Abstract

Rationale: Ivacaftor can greatly improve clinical outcomes in people with cystic fibrosis (CF) and has been shown to have in vitro antibacterial properties, yet the long-term microbiological outcomes of treatment are unknown.Objectives: To investigate changes in respiratory microbiology associated with long-term ivacaftor use.Methods: This was a retrospective cohort study using data from the UK CF Registry 2011-2016. Primary outcome was the annual prevalence ratios for key CF pathogens between ivacaftor users and their contemporaneous comparators. Multivariable log-binomial regression models were designed to adjust for confounders. Changes in Pseudomonas aeruginosa status were compared between groups using nonparametric maximum likelihood estimate for the purposes of Kaplan-Meier approximation.Results: Ivacaftor use was associated with early and sustained reduction in P. aeruginosa rates (2016 adjusted prevalence ratio, 0.68; 95% confidence interval, 0.58-0.79; P < 0.001) via a combination of increased clearance in those with infection (ivacaftor: 33/87 [37.9%] vs. nonivacaftor: 432/1,872 [22.8%]; P < 0.001) and reduced acquisition in those without infection (49/134 [36.6%] vs. 1,157/2,382 [48.6%]; P = 0.01).
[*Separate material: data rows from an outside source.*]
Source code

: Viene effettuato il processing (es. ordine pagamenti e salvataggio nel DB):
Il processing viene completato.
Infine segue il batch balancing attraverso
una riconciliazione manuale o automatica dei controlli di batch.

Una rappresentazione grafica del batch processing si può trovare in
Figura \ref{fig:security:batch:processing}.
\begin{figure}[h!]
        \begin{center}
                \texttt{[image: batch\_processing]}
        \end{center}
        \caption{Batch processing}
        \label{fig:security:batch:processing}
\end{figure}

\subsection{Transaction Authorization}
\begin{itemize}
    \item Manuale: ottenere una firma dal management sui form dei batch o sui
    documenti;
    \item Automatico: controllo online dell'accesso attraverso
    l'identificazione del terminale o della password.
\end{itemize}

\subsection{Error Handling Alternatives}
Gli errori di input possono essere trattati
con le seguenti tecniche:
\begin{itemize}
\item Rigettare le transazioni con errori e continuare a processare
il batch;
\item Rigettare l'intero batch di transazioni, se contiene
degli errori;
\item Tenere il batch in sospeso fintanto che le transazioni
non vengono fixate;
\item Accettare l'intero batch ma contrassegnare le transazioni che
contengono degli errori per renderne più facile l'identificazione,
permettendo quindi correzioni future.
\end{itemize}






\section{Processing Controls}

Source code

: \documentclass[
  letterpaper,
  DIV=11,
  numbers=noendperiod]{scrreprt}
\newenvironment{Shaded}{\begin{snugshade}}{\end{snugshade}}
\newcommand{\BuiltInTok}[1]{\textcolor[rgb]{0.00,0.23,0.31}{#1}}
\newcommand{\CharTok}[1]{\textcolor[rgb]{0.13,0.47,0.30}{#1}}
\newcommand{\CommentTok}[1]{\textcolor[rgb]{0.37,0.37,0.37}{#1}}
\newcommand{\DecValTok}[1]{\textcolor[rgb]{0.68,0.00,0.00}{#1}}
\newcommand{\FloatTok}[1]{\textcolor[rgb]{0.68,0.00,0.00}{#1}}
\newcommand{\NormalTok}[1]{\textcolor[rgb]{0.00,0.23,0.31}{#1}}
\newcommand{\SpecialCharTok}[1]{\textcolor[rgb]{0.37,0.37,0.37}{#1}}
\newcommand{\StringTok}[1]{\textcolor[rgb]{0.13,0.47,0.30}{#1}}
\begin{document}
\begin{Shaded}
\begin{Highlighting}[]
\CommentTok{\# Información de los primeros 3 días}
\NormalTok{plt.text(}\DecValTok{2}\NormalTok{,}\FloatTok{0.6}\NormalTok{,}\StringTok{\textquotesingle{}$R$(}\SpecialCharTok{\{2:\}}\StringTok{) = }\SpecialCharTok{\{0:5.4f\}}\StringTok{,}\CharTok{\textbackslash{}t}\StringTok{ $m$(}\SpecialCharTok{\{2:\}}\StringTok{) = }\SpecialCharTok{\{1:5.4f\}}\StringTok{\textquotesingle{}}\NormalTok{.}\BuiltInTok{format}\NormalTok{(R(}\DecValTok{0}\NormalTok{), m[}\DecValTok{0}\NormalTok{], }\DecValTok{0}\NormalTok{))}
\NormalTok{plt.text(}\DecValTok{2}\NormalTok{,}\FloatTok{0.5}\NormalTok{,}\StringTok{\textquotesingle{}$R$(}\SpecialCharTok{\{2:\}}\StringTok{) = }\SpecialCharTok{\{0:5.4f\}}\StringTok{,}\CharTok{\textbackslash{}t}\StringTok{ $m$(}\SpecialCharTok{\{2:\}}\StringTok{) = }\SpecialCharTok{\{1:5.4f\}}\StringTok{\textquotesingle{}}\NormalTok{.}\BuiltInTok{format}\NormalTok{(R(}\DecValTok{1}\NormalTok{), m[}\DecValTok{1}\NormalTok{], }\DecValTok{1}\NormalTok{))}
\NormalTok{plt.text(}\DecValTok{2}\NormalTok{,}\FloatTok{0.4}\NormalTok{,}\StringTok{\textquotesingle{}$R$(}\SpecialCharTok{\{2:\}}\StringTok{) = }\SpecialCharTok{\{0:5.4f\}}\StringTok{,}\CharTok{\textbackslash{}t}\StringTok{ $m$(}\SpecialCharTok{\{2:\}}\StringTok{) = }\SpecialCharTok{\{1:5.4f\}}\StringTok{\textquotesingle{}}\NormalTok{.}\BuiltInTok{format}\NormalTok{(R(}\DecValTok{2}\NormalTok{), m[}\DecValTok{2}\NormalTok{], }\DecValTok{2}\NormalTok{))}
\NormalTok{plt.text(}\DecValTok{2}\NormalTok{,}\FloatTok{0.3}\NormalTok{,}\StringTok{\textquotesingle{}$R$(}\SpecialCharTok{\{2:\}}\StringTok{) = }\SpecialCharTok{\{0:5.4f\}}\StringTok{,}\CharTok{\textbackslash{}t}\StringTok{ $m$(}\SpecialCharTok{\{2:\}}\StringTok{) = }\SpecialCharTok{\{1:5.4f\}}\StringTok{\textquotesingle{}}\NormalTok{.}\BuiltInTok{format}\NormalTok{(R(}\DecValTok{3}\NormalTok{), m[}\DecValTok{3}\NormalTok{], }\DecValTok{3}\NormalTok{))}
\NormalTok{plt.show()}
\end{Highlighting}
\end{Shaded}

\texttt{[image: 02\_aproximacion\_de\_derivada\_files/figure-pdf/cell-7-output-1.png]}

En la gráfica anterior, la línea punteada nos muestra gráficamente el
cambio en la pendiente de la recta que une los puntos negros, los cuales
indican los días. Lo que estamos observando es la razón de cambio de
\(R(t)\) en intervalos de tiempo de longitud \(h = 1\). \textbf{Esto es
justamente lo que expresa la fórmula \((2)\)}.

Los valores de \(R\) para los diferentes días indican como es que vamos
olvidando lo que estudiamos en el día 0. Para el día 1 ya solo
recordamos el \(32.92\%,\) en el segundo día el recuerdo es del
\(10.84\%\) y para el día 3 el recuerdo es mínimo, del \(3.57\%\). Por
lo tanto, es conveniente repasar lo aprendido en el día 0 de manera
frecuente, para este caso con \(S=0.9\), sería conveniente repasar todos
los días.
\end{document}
The improved prevalence of P. aeruginosa infection was independent of reduced sampling in the ivacaftor cohort. Ivacaftor was also associated with reduced prevalence of Staphylococcus aureus and Aspergillus spp. but not Burkholderia cepacia complex.Conclusions: In this study, long-term ivacaftor use was associated with reduced infection with important CF pathogens including P. aeruginosa. These findings have implications for antibiotic stewardship and the need for ongoing chronic antimicrobial therapy in this cohort.